Du sitzt im Restaurant und bemerkst, dass die Person an Tisch neben dir gerade ihr Essen serviert bekommt. Sie bedankt sich bei dem Kellner und rollt ihr Besteckt aus der Serviette. Anstatt es zu benutzen, fängt die Person an, das Besteck neben den Teller zu legen und es hin und her zu schieben. Wenn es seinen perfekten Platz in Relation zu dem Teller gefunden hat, ist das Essen an der Reihe. Das wird auf dem Teller ebenfalls ein bisschen bewegt. Als schließlich auch das Essen zu der Zufriedenheit der Person am richtigen Platz auf dem Teller liegt, holt sie ihr Handy heraus und fängt an das Essen aus mehreren Perspektiven zu fotografieren. Erst sitzend, dann im Stehen. Mal mit und mal ohne Blitz. Nachdem das Essen, samt Umfeld, scheinbar zu genüge fotografiert wurde, setzt die Person sich wieder an ihren Platz, tippt ein bisschen auf dem Handy herum, steckt es danach weg und fängt mit zufriedenem Grinsen an zu essen.

Wir leben in einer Zeit, in der gefühlt unser ganzes Leben, über diverse Soziale Medien, mit anderen geteilt werden kann. Auf Instagram gibt es eine Reihe beliebter Hashtags, hinter denen sich so einige Kunstwerke aus dem Bereich der Ernährung und Fotografie verbergen. Immer beliebter werden Assoziationen mit gesunder Ernährung. #cleaneating #vegan #glutenfree #foodporn #foodgasm.

Lebensältere Leute mögen dieses Verhalten eventuell schnell verurteilen. Wer ohne Internet und Handy aufgewachsen ist, kann vielleicht nicht verstehen, warum diese Trends entstehen und was die überhaupt für einen Sinn haben. Es kann auch als lästig oder sogar respektlos empfunden werden, wenn andere am Tisch erstmal ihr Handy rauskramen, um eine persönliches Fotoshooting mit ihrem Veggieburger zu haben. Hinter diesem Verhalten steckt aber weitaus mehr, als anderen sein Essen zu zeigen. Oder den Anschein vermitteln zu wollen, dass man sich total gesund ernährt und auf sich achtet.

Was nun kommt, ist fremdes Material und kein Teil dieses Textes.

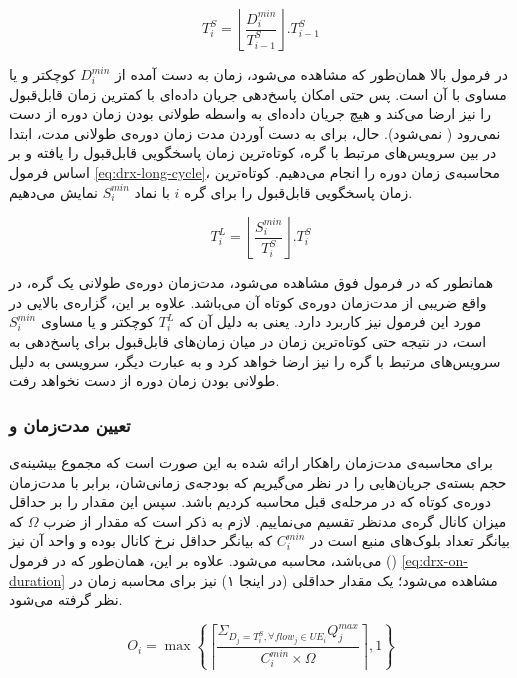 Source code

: \begin{equation}
T^S_i = \left\lfloor \frac{D^{min}_i}{T^S_{i-1}} \right\rfloor . T^S_{i-1}
\label{eq:drx-short-cycle}
\end{equation}

در فرمول بالا همان‌طور که مشاهده می‌شود، زمان به دست آمده از $D^{min}_i$ کوچکتر و یا مساوی با آن است. پس حتی امکان پاسخ‌دهی جریان داده‌ای با کمترین زمان قابل‌قبول را نیز ارضا می‌کند و هیچ جریان داده‌ای به واسطه طولانی بودن زمان دوره از دست نمی‌رود ( نمی‌شود). حال، برای به دست آوردن مدت زمان دوره‌ی طولانی مدت، ابتدا در بین سرویس‌های مرتبط با گره، کوتاه‌ترین زمان پاسخگویی قابل‌قبول را یافته و بر اساس فرمول \ref{eq:drx-long-cycle}، محاسبه‌ی زمان دوره را انجام می‌دهیم. کوتاه‌ترین زمان پاسخگویی قابل‌قبول را برای گره $i$ با نماد $S^{min}_i$ نمایش می‌دهیم.

\begin{equation}
T^L_i = \left\lfloor \frac{S^{min}_i}{T^S_i} \right\rfloor . T^S_i
\label{eq:drx-long-cycle}
\end{equation}

همانطور که در فرمول فوق مشاهده می‌شود، مدت‌زمان دوره‌ی طولانی یک گره، در واقع ضریبی از مدت‌زمان دوره‌ی کوتاه آن می‌باشد. علاوه بر این، گزاره‌ی بالایی در مورد این فرمول نیز کاربرد دارد. یعنی به دلیل آن که $T^L_i$ کوچکتر و یا مساوی $S^{min}_i$ است، در نتیجه حتی کوتاه‌ترین زمان در میان زمان‌های قابل‌قبول برای پاسخ‌دهی به سرویس‌های مرتبط با گره را نیز ارضا خواهد کرد و به عبارت دیگر، سرویسی به دلیل طولانی بودن زمان دوره از دست نخواهد رفت.

\subsubsection{تعیین مدت‌زمان  و }
برای محاسبه‌ی مدت‌زمان  راهکار ارائه شده به این صورت است که مجموع بیشینه‌ی حجم بسته‌ی جریان‌هایی را در نظر می‌گیریم که بودجه‌ی زمانی‌شان، برابر با مدت‌زمان دوره‌ی کوتاه که در مرحله‌ی قبل محاسبه کردیم باشد. سپس این مقدار را بر حداقل میزان کانال گره‌ی مدنظر تقسیم می‌نماییم. لازم به ذکر است که مقدار از ضرب $\Omega$ که بیانگر تعداد بلوک‌های منبع است در $C^{min}_i$ که بیانگر حداقل نرخ کانال بوده و واحد آن نیز () می‌باشد، محاسبه می‌شود. علاوه بر این، همان‌طور که در فرمول \ref{eq:drx-on-duration} مشاهده می‌شود؛ یک مقدار حداقلی (در اینجا ۱) نیز برای محاسبه زمان  در نظر گرفته می‌شود.

\begin{equation}
O_i = \max \left\{ \left\lceil \frac{\Sigma_{D_j = T^S_i, \forall flow_j \in U E_i} Q^{max}_j}{C^{min}_i \times \Omega} \right\rceil , 1 \right\}
\label{eq:drx-on-duration}
\end{equation}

In ihrem Paper How consumer-generated images shape important consumption outcomes in the food domain haben die amerikanischen Forscher Sean Coary und Morgen Poor die Frage untersucht, welche Folgen das Fotografieren des Essen für den Konsumenten hat und was für Auswirkungen solche Bilder auf andere Leute haben. Sie haben dazu drei Experimente durchgeführt, an denen jeweils über 100 Versuchspersonen teilgenommen haben. Im ersten Experiment wurde untersucht, welche Effekte das Fotografieren von Essen vor dem Konsum auf den Konsumenten hat. Dazu wurden die Versuchspersonen in vier Gruppen eingeteilt: haben ein Foto oder haben kein Foto von gesundem Essen und haben ein Foto oder kein Foto von weniger gesundem Essen bzw. von Genussmitteln gemacht. Der „gesunden“ Gruppe wurde jeweils ein Fruchtsalat serviert. Die Mitglieder der „ungesunden“ Gruppe haben dagegen einen Karamell-Apfel bekommen. Die Ergebnisse zeigen, dass der Karamell-Apfel von der Gruppe, die ihn vor dem Essen fotografiert hat, als leckerer empfunden wurde. Es gab allerdings keine Unterschiede zwischen den beiden „gesunden“ Gruppen.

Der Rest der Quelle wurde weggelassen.